Link to the JSE March 2026 General Issue Table of Contents [2]
Marshall JSE March 2026 General Issue PDF [3]
Abstract: With the outbreak of COVID-19, garment workers worldwide faced increasingly hazardous conditions, especially as companies canceled billions of dollars in orders that left millions without pay. From my home office, I navigated tight budgets and deadlines, witnessing firsthand the gap between sustainability initiatives and lived realities. This experience prompted my transition from an industry practitioner to a sustainability educator, informed by Indigenous and African diasporic ways of being, doing, and knowing. My research explores the role of culture in fashion and sustainability. It moves from learning with Indigenous jewelry designers in the Northwest Coast to following cotton from farm to factory in Egypt. By centering Traditional Ecological Knowledge, it demonstrates how the future of fashion depends on ecological responsibility through relational accountability and regenerative practice.
Keywords: culture, design, ecological responsibility, education, fashion, sustainability
In the winter of 2020, as COVID-19 infections surged worldwide, factories continued to operate, exposing garment workers – mostly women of the global majority – to serious health risks. At the same time, companies canceled billions of dollars in orders, leaving suppliers and more than one million garment workers in Bangladesh – a major manufacturing hub – without pay. From the safety of my home office, I negotiated lower costs and faster timelines on behalf of one of those companies, acutely aware that the sustainability goals I was expected to support were performative. Every adjustment I pushed for came at a price I could not clearly see, but knew was being absorbed somewhere – by a factory manager or garment worker and their family or community. The distance between my computer screen and the sewing floor was deeply unsettling. The tension between rhetoric and reality revealed the fragility of the system I helped maintain and prompted my evolution from product developer to sustainability educator. I felt compelled to move toward what bell hooks calls an ethic of care and relational accountability.
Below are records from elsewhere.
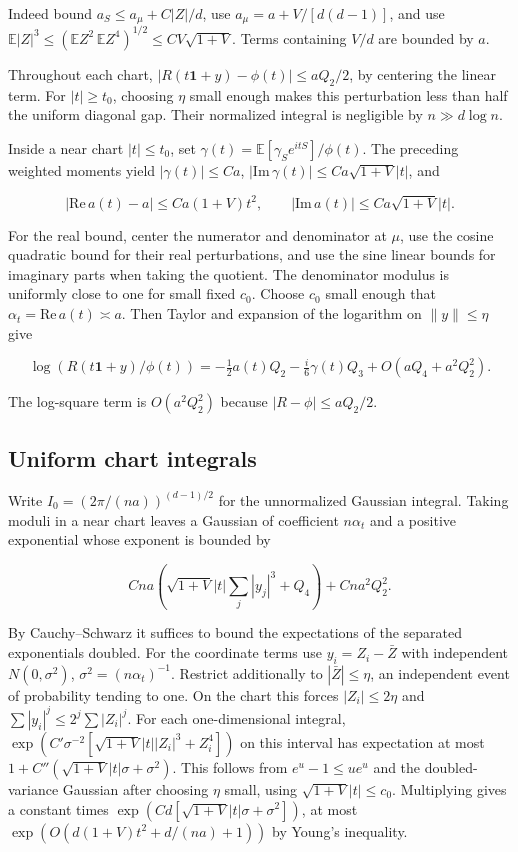 Indeed bound $a_S\le a_\mu+C|Z|/d$, use $a_\mu=a+V/[d(d-1)]$, and use $\mathbb E|Z|^3\le(\mathbb EZ^2\,\mathbb EZ^4)^{1/2}\le C V\sqrt{1+V}$. Terms containing $V/d$ are bounded by $a$.

Throughout each chart, $|R(t\mathbf1+y)-\phi(t)|\le aQ_2/2$, by centering the linear term. For $|t|\ge t_0$, choosing $\eta$ small enough makes this perturbation less than half the uniform diagonal gap. Their normalized integral is negligible by $n\gg d\log n$.

Inside a near chart $|t|\le t_0$, set $\gamma(t)=\mathbb E[\gamma_S e^{itS}]/\phi(t)$. The preceding weighted moments yield $|\gamma(t)|\le Ca$, $|\mathrm{Im}\,\gamma(t)|\le Ca\sqrt{1+V}|t|$, and

\begin{equation*}
|\mathrm{Re}\,a(t)-a|\le Ca(1+V)t^2,\qquad |\mathrm{Im}\,a(t)|\le Ca\sqrt{1+V}|t|.
\end{equation*}

For the real bound, center the numerator and denominator at $\mu$, use the cosine quadratic bound for their real perturbations, and use the sine linear bounds for imaginary parts when taking the quotient. The denominator modulus is uniformly close to one for small fixed $c_0$. Choose $c_0$ small enough that $\alpha_t=\mathrm{Re}\,a(t)\asymp a$. Then Taylor and expansion of the logarithm on $\|y\|\le\eta$ give

\begin{equation*}
\log(R(t\mathbf1+y)/\phi(t))
=-\tfrac12a(t)Q_2-\tfrac i6\gamma(t)Q_3+O(aQ_4+a^2Q_2^2).
\end{equation*}

The log-square term is $O(a^2 Q_2^2)$ because $|R-\phi|\le aQ_2/2$.

\subsection{Uniform chart integrals}

Write $I_0=(2\pi/(na))^{(d-1)/2}$ for the unnormalized Gaussian integral. Taking moduli in a near chart leaves a Gaussian of coefficient $n\alpha_t$ and a positive exponential whose exponent is bounded by

\begin{equation*}
Cna\left(\sqrt{1+V}|t|\sum_j|y_j|^3+Q_4\right)+Cna^2Q_2^2.
\end{equation*}

By Cauchy--Schwarz it suffices to bound the expectations of the separated exponentials doubled. For the coordinate terms use $y_i=Z_i-\bar Z$ with independent $N(0,\sigma^2)$, $\sigma^2=(n\alpha_t)^{-1}$. Restrict additionally to $|\bar Z|\le\eta$, an independent event of probability tending to one. On the chart this forces $|Z_i|\le2\eta$ and $\sum|y_i|^j\le2^j\sum|Z_i|^j$. For each one-dimensional integral, $\exp(C'\sigma^{-2}[\sqrt{1+V}|t||Z_i|^3+Z_i^4])$ on this interval has expectation at most $1+C''(\sqrt{1+V}|t|\sigma+\sigma^2)$. This follows from $e^u-1\le u e^u$ and the doubled-variance Gaussian after choosing $\eta$ small, using $\sqrt{1+V}|t|\le c_0$. Multiplying gives a constant times $\exp(Cd[\sqrt{1+V}|t|\sigma+\sigma^2])$, at most $\exp(O(d(1+V)t^2+d/(na)+1))$ by Young's inequality.

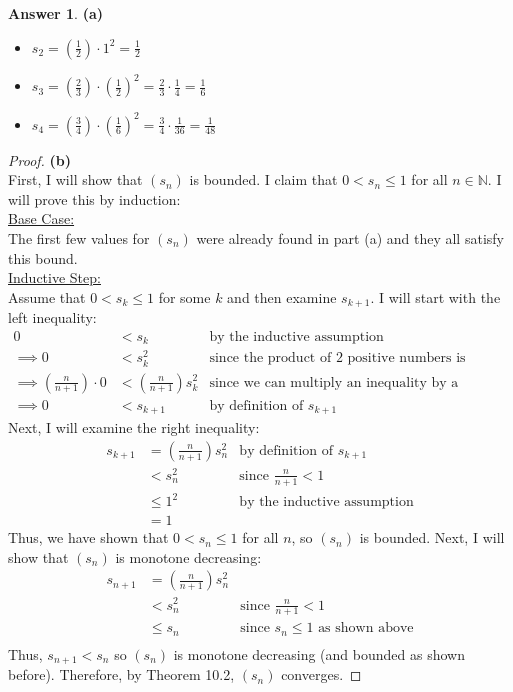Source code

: \documentclass[10pt,a4paper]{article}
\theoremstyle{definition}
\newtheorem*{answer*}{Answer}
\begin{document}
\begin{answer*}{\textbf{(a)}}
\begin{itemize}
\item $\displaystyle s_2 = \left(\frac{1}{2}\right)\cdot 1^2 = \frac{1}{2}$
\item $\displaystyle s_3 = \left(\frac{2}{3}\right)\cdot \left(\frac{1}{2}\right)^2 = \frac{2}{3} \cdot \frac{1}{4} = \frac{1}{6}$
\item $\displaystyle s_4 = \left(\frac{3}{4}\right)\cdot \left(\frac{1}{6}\right)^2 = \frac{3}{4} \cdot \frac{1}{36} = \frac{1}{48} $
\end{itemize}
\end{answer*}

\begin{proof}{\textbf{(b)}}
\\First, I will show that $(s_n)$ is bounded. I claim that $0 < s_n \leq 1$ for all $n \in \mathbb{N}$. I will prove this by induction:
\\\underline{Base Case:}
\\The first few values for $(s_n)$ were already found in part (a) and they all satisfy this bound.
\\\underline{Inductive Step:}
\\Assume that $0 < s_k \leq 1$ for some $k$ and then examine $s_{k+1}$. I will start with the left inequality:
\begin{align*}
0 &< s_k &\text{by the inductive assumption}\\
\implies 0 &< s_k^2 &\text{since the product of 2 positive numbers is positive}\\
\implies \left(\frac{n}{n+1}\right) \cdot 0 &< \left(\frac{n}{n+1}\right) s_k^2 &\text{since we can multiply an inequality by a positive number}\\
\implies 0 &< s_{k+1} &\text{by definition of $s_{k+1}$}
\end{align*}
Next, I will examine the right inequality:
\begin{align*}
s_{k+1} &= \left(\frac{n}{n+1}\right) s_n^2 &\text{by definition of $s_{k+1}$}\\
&< s_n^2 &\text{since $\frac{n}{n+1} < 1$}\\
&\leq 1^2 &\text{by the inductive assumption}\\
&= 1
\end{align*}
Thus, we have shown that $0 < s_n \leq 1$ for all $n$, so $(s_n)$ is bounded. Next, I will show that $(s_n)$ is monotone decreasing:
\begin{align*}
s_{n + 1} &= \left(\frac{n}{n+1}\right) s_n^2\\
&< s_n^2 &\text{since $\frac{n}{n+1} < 1$}\\
&\leq s_n &\text{since $s_n \leq 1$ as shown above}\\
\end{align*}
Thus, $s_{n+1} < s_n$ so $(s_n)$ is monotone decreasing (and bounded as shown before). Therefore, by Theorem 10.2, $(s_n)$ converges. 
\end{proof}
\end{document}
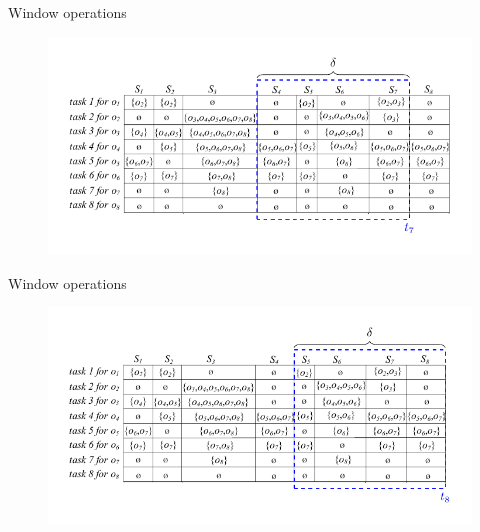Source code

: \documentclass{beamer}
\begin{document}
\begin{frame}{Window operations}
    \centering
    \begin{figure}
        \includegraphics[width=.9\textwidth]{figures/Window04}
    \end{figure}    
\end{frame}
\begin{frame}{Window operations}
    \centering
    \begin{figure}
        \includegraphics[width=.9\textwidth]{figures/Window05}
    \end{figure}    
\end{frame}
\end{document}
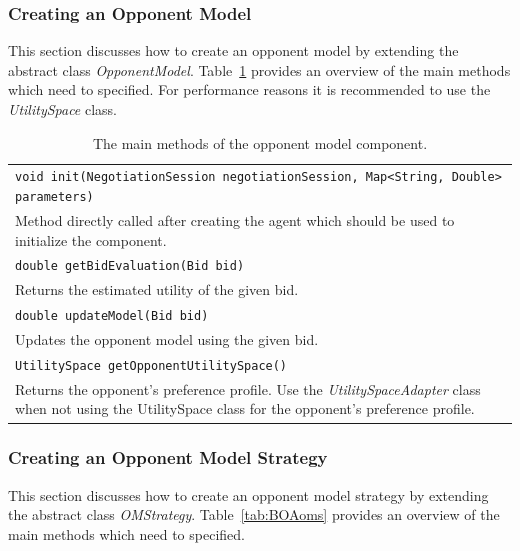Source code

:\documentclass[]{article}
\begin{document}
\subsubsection{Creating an Opponent Model}
This section discusses how to create an opponent model by extending the abstract class \textit{OpponentModel}. Table~\ref{tab:BOAom} provides an overview of the main methods which need to specified. For performance reasons it is recommended to use the \textit{UtilitySpace} class.

\begin{table}[h]
\begin{tabular}{m{}}
\hline
\texttt{void init(NegotiationSession negotiationSession, Map<String, Double> parameters)}\\
Method directly called after creating the agent which should be used to initialize the component.\\
\hline
\texttt{double getBidEvaluation(Bid bid)}\\
Returns the estimated utility of the given bid.\\
\hline
\texttt{double updateModel(Bid bid)}\\
Updates the opponent model using the given bid.\\
\hline
\texttt{UtilitySpace getOpponentUtilitySpace()}\\
Returns the opponent's preference profile. Use the \textit{UtilitySpaceAdapter} class when not using the UtilitySpace class for the opponent's preference profile.\\
\hline
\end{tabular}
\caption{The main methods of the opponent model component.}
\label{tab:BOAom}
\end{table}

\subsubsection{Creating an Opponent Model Strategy}
This section discusses how to create an opponent model strategy by extending the abstract class \textit{OMStrategy}. Table~\ref{tab:BOAoms} provides an overview of the main methods which need to specified.
\end{document}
I came to understand that sustainability education in fashion is not simply about teaching practitioners and students to choose better fabrics or calculate carbon footprints. It is about becoming ecologically responsible. To help future decision-makers see the human and more-than-human relationships embedded in the system, I first had to embody that responsibility myself. This realization enabled me to lean deeper into questions of whose labor is hidden, whose knowledge is credited, and whose land bears the burden. Education, through this lens, becomes a site of liberation and systemic change. When practitioners and students are invited to trace supply chains, confront power imbalances, and reflect on their own positionality, they begin to recognize that design is never neutral. It either reinforces extraction or participates in restoration. Becoming ecological responsible means sharpening critical awareness alongside technical skill.
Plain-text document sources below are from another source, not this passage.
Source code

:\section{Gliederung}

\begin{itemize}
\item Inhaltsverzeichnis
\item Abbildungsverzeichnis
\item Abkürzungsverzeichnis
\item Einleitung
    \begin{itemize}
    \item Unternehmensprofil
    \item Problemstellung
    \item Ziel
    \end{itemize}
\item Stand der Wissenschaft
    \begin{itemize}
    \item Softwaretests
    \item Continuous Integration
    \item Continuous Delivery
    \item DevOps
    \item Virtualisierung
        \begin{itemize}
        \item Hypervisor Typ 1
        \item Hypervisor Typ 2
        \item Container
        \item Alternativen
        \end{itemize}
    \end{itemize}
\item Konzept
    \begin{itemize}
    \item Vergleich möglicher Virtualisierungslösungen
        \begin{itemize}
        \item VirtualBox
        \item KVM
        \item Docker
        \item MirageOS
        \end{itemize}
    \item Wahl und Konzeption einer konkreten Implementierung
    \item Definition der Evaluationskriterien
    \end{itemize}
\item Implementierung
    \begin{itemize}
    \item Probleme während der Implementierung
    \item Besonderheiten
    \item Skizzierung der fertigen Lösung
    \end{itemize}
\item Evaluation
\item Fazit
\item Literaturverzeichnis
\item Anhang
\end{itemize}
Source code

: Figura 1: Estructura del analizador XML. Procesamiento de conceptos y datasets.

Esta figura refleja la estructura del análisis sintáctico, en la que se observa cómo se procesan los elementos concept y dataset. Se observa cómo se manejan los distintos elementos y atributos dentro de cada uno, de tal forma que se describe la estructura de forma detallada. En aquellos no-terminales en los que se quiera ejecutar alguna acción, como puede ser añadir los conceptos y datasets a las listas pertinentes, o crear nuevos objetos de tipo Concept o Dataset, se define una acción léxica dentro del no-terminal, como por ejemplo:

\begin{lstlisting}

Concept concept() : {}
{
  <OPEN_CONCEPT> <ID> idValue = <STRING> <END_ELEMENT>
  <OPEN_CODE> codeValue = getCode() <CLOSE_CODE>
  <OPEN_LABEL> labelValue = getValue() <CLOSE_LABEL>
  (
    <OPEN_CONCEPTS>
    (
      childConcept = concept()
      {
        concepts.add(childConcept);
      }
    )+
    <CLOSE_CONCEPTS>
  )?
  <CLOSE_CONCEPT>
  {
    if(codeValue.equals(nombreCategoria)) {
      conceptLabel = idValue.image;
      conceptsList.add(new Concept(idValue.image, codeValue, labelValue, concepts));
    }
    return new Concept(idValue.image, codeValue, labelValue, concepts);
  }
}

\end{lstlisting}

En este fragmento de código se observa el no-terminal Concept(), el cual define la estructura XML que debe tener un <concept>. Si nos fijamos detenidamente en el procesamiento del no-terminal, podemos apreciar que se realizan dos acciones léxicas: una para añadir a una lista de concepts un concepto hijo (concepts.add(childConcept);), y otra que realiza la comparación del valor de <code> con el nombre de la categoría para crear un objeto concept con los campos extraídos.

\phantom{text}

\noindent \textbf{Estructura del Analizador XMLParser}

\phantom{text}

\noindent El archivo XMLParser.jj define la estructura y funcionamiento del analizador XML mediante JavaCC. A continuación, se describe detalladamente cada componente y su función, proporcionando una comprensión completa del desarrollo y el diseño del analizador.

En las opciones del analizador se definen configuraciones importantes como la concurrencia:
Unraveling this thread led me to investigate the role of culture in fashion and sustainability – both in the context of appropriation and preservation. I began by learning from Indigenous jewelry designers from the Northwest Coast – where I am based – about the social and ecological meaning woven into their design processes. This inquiry expanded to exploring how sustainability is practiced by a Black American fashion designer whose Pan African upbringing inspired collaborations with traditional artisans in Ghana and Mali. During this time, I also began a heritage arts apprenticeship to study quiltmaking with a Black American fiber artist, discovering how deeply rooted the textile tradition is across the African diaspora. These experiences enriched my understanding of how ancestral memory and land stewardship are stitched together between peoples and places.
Altogether, these experiences brought me full circle, initiating me into research as a ceremony – a process grounded in relational accountability, as Shawn Wilson beautifully articulates in his scholarship. It laid the foundation for me to examine regenerative design and production with an Egyptian-American fashion label. In this examination, I conducted fieldwork from farm to factory in Egypt, centering Traditional Ecological Knowledge along the cotton-to-clothing value chain. I listened to cotton farmers describe soil as a living relative rather than a raw material. I observed how design decisions were shaped not only by industrial trends but also by generational approaches to care, climate, and craft. These encounters starkly contrasted with the metrics-driven frameworks pushed by companies to define sustainability. They reminded me that the future of fashion depends not on efficiency alone, but on reciprocity.
My work now seeks to amplify plural ways of being, doing, and knowing within sustainability education in fashion. In doing so, I invite the next generation of leaders to design otherwise – engaging ecological responsibility as a lived practice rather than a business objective. Sustainability in fashion will only flourish where awareness and action take root together.